Notemos que quien decía “siga cinco minutos” hablaba desde una ciudad que se vive en tiempo, no tanto en distancia. Importa cuánto se tarda, no cuántos metros hay. Esto es muy apropiado en ciudades europeas densas y caminables, como París o Madrid, donde las cuadras no son regulares, las calles se curvan, se abren, se cortan. Ahí el tiempo es una medida más estable que la distancia.
Cuando alguien decía “tres, cuatro, cinco cuadras”, lo hacía en una ciudad pensada como retícula, como grilla. Eso es muy típico de ciudades latinoamericanas planificadas en damero, como Buenos Aires, La Plata o nuestra ciudad de Tucumán.
Finalmente, lo de “doble donde estaba la gomería”, “cruce frente a la iglesia”, “siga hasta el club”, ya no mide por tiempo ni por cuadras, sino por hitos afectivos. Esa es una forma de orientación más antigua: la ciudad como un mapa de recuerdos compartidos. Esto aparece mucho en barrios, pueblos y zonas donde las referencias son personas, negocios, esquinas con historia.
Importa también saber qué sistema tiene el lugar para bautizar calles. La toponimia es la rama del saber que trata con los nombres de las calles, que “se nombran según lo que una sociedad trabaja, venera, teme, recuerda u olvida”. Cada sistema de nombres muestra a su vez una forma de habitar y nos permite pensar cuán estructurada, estable y amigable fue, es o quiere ser una urbe para quienes la habitan y visitan.
En Tucumán conviven todos los impulsos, entre ubicar y confundir.
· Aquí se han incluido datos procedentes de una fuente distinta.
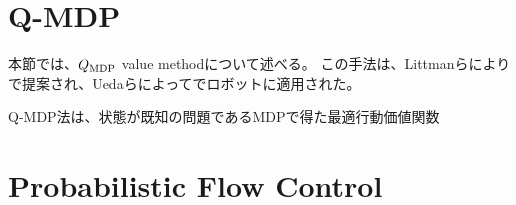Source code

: \section{Q-MDP}
本節では、$Q_{\rm MDP}$ value methodについて述べる。
この手法は、Littmanらにより\cite{littman1995}で提案され、Uedaらによって\cite{}でロボットに適用された。

Q-MDP法は、状態が既知の問題であるMDPで得た最適行動価値関数


\section{Probabilistic Flow Control} \label{section:PFC法}
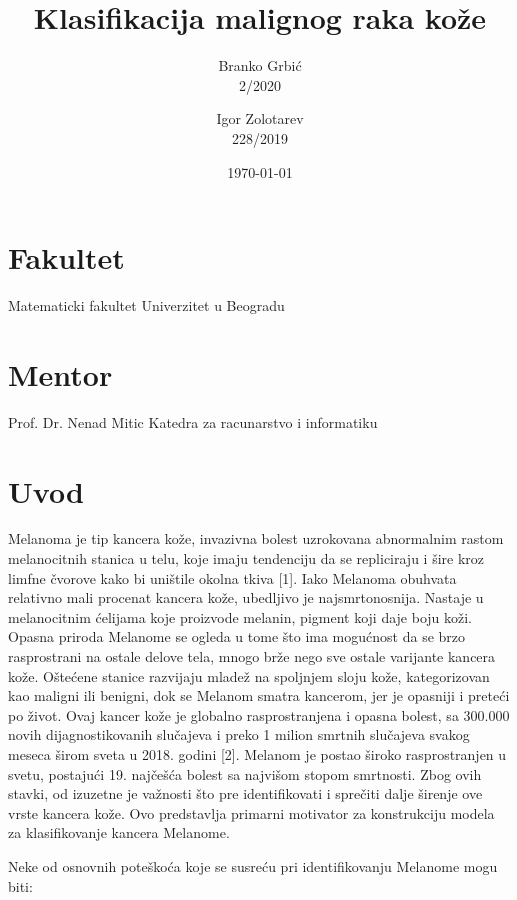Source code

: \documentclass{article}
\title{Klasifikacija malignog raka kože}
\author{
    Branko Grbić \\
    2/2020
    \and 
    Igor Zolotarev \\
    228/2019
}
\date{\today}
\begin{document}
\maketitle


\vfill
\hfill 
\section*{Fakultet}
Matematicki fakultet
\newline
Univerzitet u Beogradu

\section*{Mentor}
 Prof. Dr. Nenad Mitic
 \newline
Katedra za racunarstvo i informatiku

\newpage

\renewcommand{\contentsname}{Sadržaj}
\tableofcontents{}


\newpage
\section{Uvod} 
Melanoma je tip kancera kože, invazivna bolest uzrokovana abnormalnim rastom melanocitnih stanica u telu, koje imaju tendenciju da se repliciraju i šire kroz limfne čvorove kako bi uništile okolna tkiva [1]. Iako Melanoma obuhvata relativno mali procenat kancera kože, ubedljivo je najsmrtonosnija.
Nastaje u melanocitnim ćelijama koje proizvode melanin, pigment koji daje boju koži. Opasna priroda Melanome se ogleda u tome što ima mogućnost da se brzo rasprostrani na ostale delove tela, mnogo brže nego sve ostale varijante kancera kože.
Oštećene stanice razvijaju mladež na spoljnjem sloju kože, kategorizovan kao maligni ili benigni, dok se Melanom smatra kancerom, jer je opasniji i preteći po život. Ovaj kancer kože je globalno rasprostranjena i opasna bolest, sa 300.000 novih dijagnostikovanih slučajeva i preko 1 milion smrtnih slučajeva svakog meseca širom sveta u 2018. godini [2]. Melanom je postao široko rasprostranjen u svetu, postajući 19. najčešća bolest sa najvišom stopom smrtnosti. Zbog ovih stavki, od izuzetne je važnosti što pre identifikovati i sprečiti dalje širenje ove vrste kancera kože. Ovo predstavlja primarni motivator za konstrukciju modela za klasifikovanje kancera Melanome.
\par
Neke od osnovnih poteškoća koje se susreću pri identifikovanju Melanome mogu biti:
\end{document}
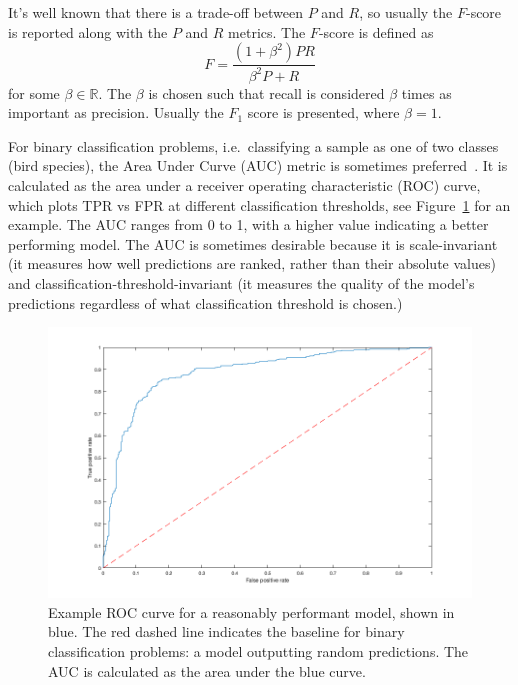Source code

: It's well known that there is a trade-off between $P$ and $R$, so usually the
$F$-score is reported along with the $P$ and $R$ metrics. The $F$-score is
defined as
\begin{equation}
F = \frac{(1+\beta^2)PR}{\beta^2P + R}
\end{equation}
for some $\beta \in \mathbb{R}$. The $\beta$ is chosen such that recall is
considered $\beta$ times as important as precision. Usually the $F_1$ score is
presented, where $\beta = 1$.

For binary classification problems, i.e.\ classifying a sample as one of two
classes (bird species), the Area Under Curve (AUC) metric is sometimes
preferred~\cite{leng2014multi}. It is calculated as the area under a receiver
operating characteristic (ROC) curve, which plots TPR vs FPR at different
classification thresholds, see Figure~\ref{fig:roc} for an example. The AUC
ranges from 0 to 1, with a higher value indicating a better performing model.
The AUC is sometimes desirable because it is scale-invariant (it measures how
well predictions are ranked, rather than their absolute values) and
classification-threshold-invariant (it measures the quality of the model's
predictions regardless of what classification threshold is chosen.)

\begin{figure}[ht]
  \centering
  \includegraphics[width=\textwidth]{figures/roc.png}
  \caption{Example ROC curve for a reasonably performant model, shown in blue.
  The red dashed line indicates the baseline for binary classification problems:
a model outputting random predictions. The AUC is calculated as the area under
the blue curve.}\label{fig:roc}
\end{figure}

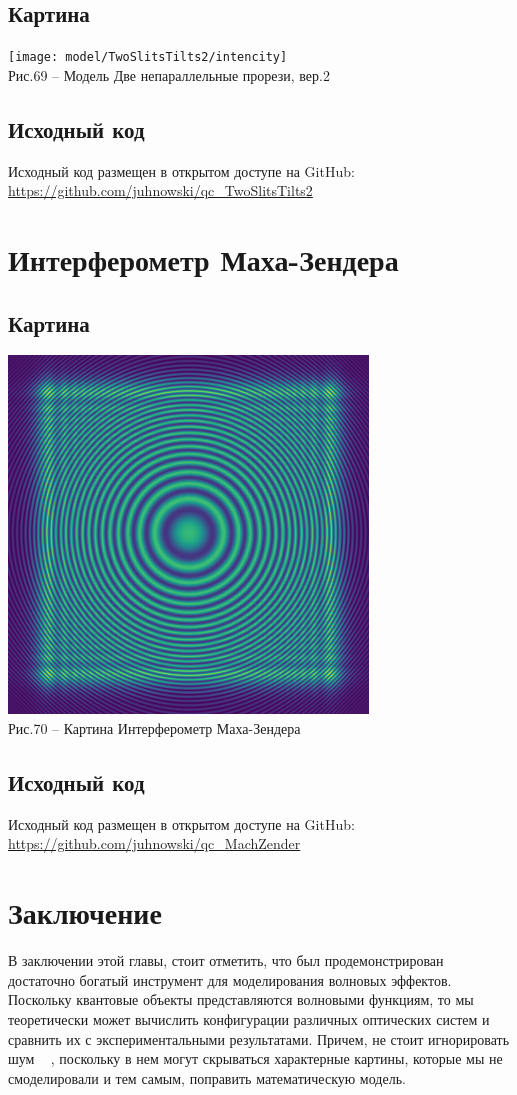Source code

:\documentclass[11pt]{report}
\begin{document}
\subsection{Картина}
\texttt{[image: model/TwoSlitsTilts2/intencity]} \\
Рис.69 -- Модель Две непараллельные прорези, вер.2 \\
\subsection{Исходный код}
Исходный код размещен в открытом доступе на GitHub: \url{https://github.com/juhnowski/qc_TwoSlitsTilts2}\\

\section{Интерферометр Маха-Зендера}
\subsection{Картина}
\includegraphics[scale=0.3]{model/MachZender/image} \\
Рис.70 -- Картина Интерферометр Маха-Зендера
\subsection{Исходный код}
Исходный код размещен в открытом доступе на GitHub: \url{https://github.com/juhnowski/qc_MachZender}\\


\section{Заключение}
В заключении этой главы, стоит отметить, что был продемонстрирован достаточно богатый инструмент для моделирования волновых эффектов. Поскольку квантовые объекты представляются волновыми функциям, то мы теоретически может вычислить конфигурации различных оптических систем и сравнить их с экспериментальными результатами. Причем, не стоит игнорировать шум ~\cite{noise} , поскольку в нем могут скрываться характерные картины, которые мы не смоделировали и тем самым, поправить математическую модель.
\end{document}
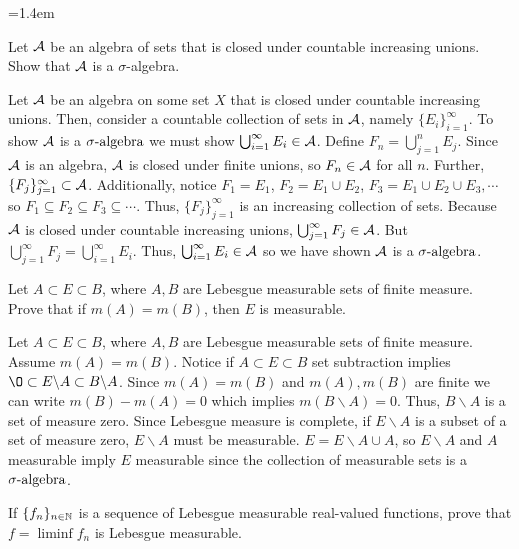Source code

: \begin{list}
{}
{\leftmargin=1.4em}

\item Let ${\mathcal A}$ be an algebra of sets that is closed under countable increasing unions. Show that ${\mathcal A}$ is a $\sigma$-algebra.
\begin{pf}
Let ${\mathcal A}$ be an algebra on some set $X$ that is closed under countable increasing unions. Then, consider a countable collection of sets in ${\mathcal A}$, namely $\{E_i\}_{i=1}^\infty$. To show ${\mathcal A}$ is a ${\sigma}\text{-algebra}$ we must show $\bigcup _{i=1}^\infty E_i \in {\mathcal A}$. Define $F_n = \bigcup _{j=1}^n E_j$. Since ${\mathcal A}$ is an algebra, ${\mathcal A}$ is closed under finite unions, so $F_n \in {\mathcal A}$ for all $n$. Further, $\{F_j \}_{j=1}^\infty \subset {\mathcal A}$. Additionally, notice $F_1=E_1$, $F_2 = E_1 \cup E_2$, $F_3 = E_1 \cup E_2 \cup E_3, \cdots$ so $F_1 \subseteq F_2 \subseteq F_3 \subseteq \cdots$. Thus, $\{F_j \}_{j=1}^\infty$ is an increasing collection of sets. Because ${\mathcal A}$ is closed under countable increasing unions, $\bigcup_{j=1}^\infty F_j \in {\mathcal A}$. But $\bigcup_{j=1}^\infty F_j = \bigcup _{i=1}^\infty E_i $. Thus, $\bigcup _{i=1}^\infty E_i \in {\mathcal A}$ so we have shown ${\mathcal A}$ is a ${\sigma}\text{-algebra}$. 	
\end{pf}

\item Let $A\subset E \subset B$, where $A, B$ are Lebesgue measurable sets of finite measure. Prove that if $m(A)=m(B)$, then $E$ is measurable.
\begin{pf}
	Let $A\subset E \subset B$, where $A, B$ are Lebesgue measurable sets of finite measure. Assume $m(A)=m(B)$. Notice if $A \subset E \subset B$ set subtraction implies $\O \subset E \backslash A \subset B \backslash A$. Since $m(A)=m(B)$ and $m(A), m(B)$ are finite we can write $m(B)-m(A)=0$ which implies $m(B \backslash A) = 0$. Thus, $B \backslash A$ is a set of measure zero. Since Lebesgue measure is complete, if $E \backslash A$ is a subset of a set of measure zero, $E \backslash A$ must be measurable. $E = E\backslash A \cup A$, so $E \backslash A$ and $A$ measurable imply $E$ measurable since the collection of measurable sets is a  ${\sigma}\text{-algebra}$. 
\end{pf}


\item If $\{f_n \}_{n\in {\mathbb N}}$ is a sequence of Lebesgue measurable real-valued functions, prove that \\ $f=\liminf f_n$ is Lebesgue measurable. 
\begin{pf}
	

\end{pf}
\end{list}
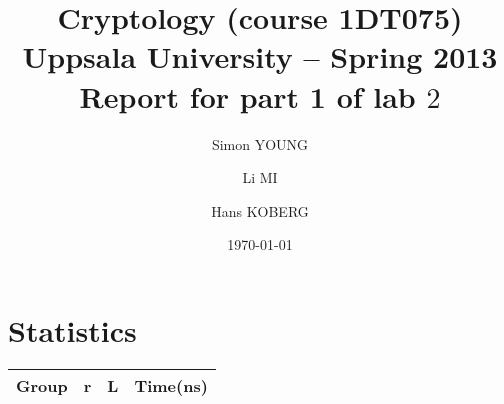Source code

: \documentclass[a4paper,11pt]{article}
\title{\textbf{Cryptology (course 1DT075) \\ 
    Uppsala University -- Spring 2013 \\
    Report for part 1 of lab $2$
  }
}
\author{Simon YOUNG \and Li MI \and Hans KOBERG} %
\date{\today}
\begin{document}
\maketitle

\section{Statistics}
\begin{table}
  \centering
  \begin{tabular}{|c|c|c|c|}
    Group & r & L & Time(ns) \\
    \hline

  \end{tabular}
\end{table}

  
\end{document}
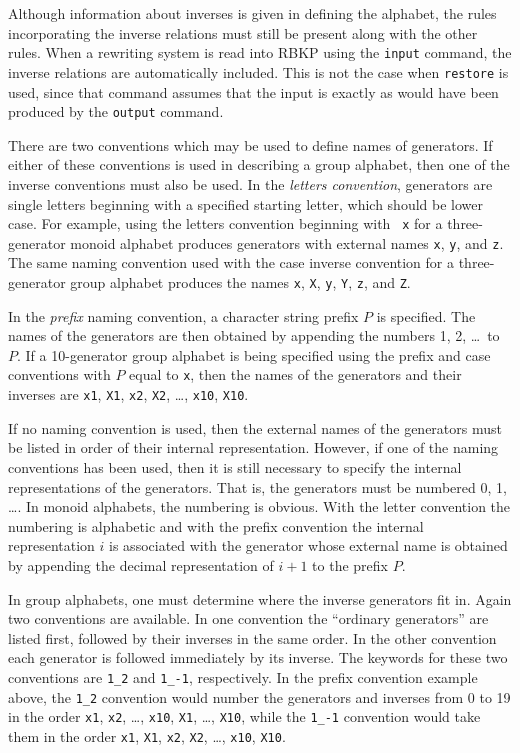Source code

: Although information about inverses is given in defining the alphabet,
the rules incorporating the inverse relations must still be present
along with the other rules.  When a rewriting system is read into RBKP
using the {\tt input} command, the inverse relations are automatically
included.  This is not the case when {\tt restore} is used, since that
command assumes that the input is exactly as would have been produced
by the {\tt output} command.

There are two conventions which may be used to define names of
generators.  If either of these conventions is used in describing a
group alphabet, then one of the inverse conventions must also be used.
In the {\it letters convention\/}, generators are single letters
beginning with a specified starting letter, which should be lower
case.  For example, using the letters convention beginning with {\tt
x} for a three-generator monoid alphabet produces generators with
external names {\tt x}, {\tt y}, and {\tt z}.  The same naming
convention used with the case inverse convention for a three-generator
group alphabet produces the names {\tt x}, {\tt X}, {\tt y}, {\tt Y},
{\tt z}, and {\tt Z}.

In the {\it prefix\/} naming convention, a character string prefix $P$
is specified.  The names of the generators are then obtained by
appending the numbers 1, 2, \dots\ to $P$.  If a 10-generator group
alphabet is being specified using the prefix and case conventions with
$P$ equal to {\tt x}, then the names of the generators and their
inverses are {\tt x1}, {\tt X1}, {\tt x2}, {\tt X2}, \dots, {\tt x10},
{\tt X10}.

If no naming convention is used, then the external names of the
generators must be listed in order of their internal representation.
However, if one of the naming conventions has been used, then it is
still necessary to specify the internal representations of the
generators.  That is, the generators must be numbered 0, 1, \dots.  In
monoid alphabets, the numbering is obvious.  With the letter
convention the numbering is alphabetic and with the prefix convention
the internal representation $i$ is associated with the generator whose
external name is obtained by appending the decimal representation of
$i+1$ to the prefix $P$.

In group alphabets, one must determine where the inverse generators
fit in.  Again two conventions are available.  In one convention the
``ordinary generators'' are listed first, followed by their inverses
in the same order.  In the other convention each generator is followed
immediately by its inverse.  The keywords for these two conventions
are {\tt 1\_2} and {\tt 1\_-1}, respectively.  In the prefix
convention example above, the {\tt 1\_2} convention would number the
generators and inverses from 0 to 19 in the order {\tt x1}, {\tt x2},
\dots, {\tt x10}, {\tt X1}, \dots, {\tt X10}, while the {\tt 1\_-1}
convention would take them in the order {\tt x1}, {\tt X1}, {\tt x2},
{\tt X2}, \dots, {\tt x10}, {\tt X10}.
Todavía se pueden ver carteles blancos con números y puntos cardinales: la antigua notación era numerada. Luego se pasó a la forma conmemorativa, es decir, los nombres. Por ejemplo, la actual Las Heras era, según parece, Calle 21 S.O. (Sudoeste). Esa misma calle se llamó hasta mediados del siglo XX Adolfo Alsina, en honor al ministro que mandó cavar la famosa zanja de tres por dos metros y más de cuatrocientos kilómetros de largo. Ahora bien, si uno sigue caminando por la ex 21 S.O., ex Alsina, actual Las Heras hacia el norte, verá que pasa a denominarse Virgen de la Merced. Aunque, en realidad, la llamamos Rivadavia, nombre que recupera unas cuadras más adelante, cuando se cruza Sarmiento, que después se convierte en Belgrano y luego en Perón.
Antes de los celulares era difícil dar y pedir alguna dirección. Pero se perdió con el maps eso de perderse en cada ciudad y a su manera.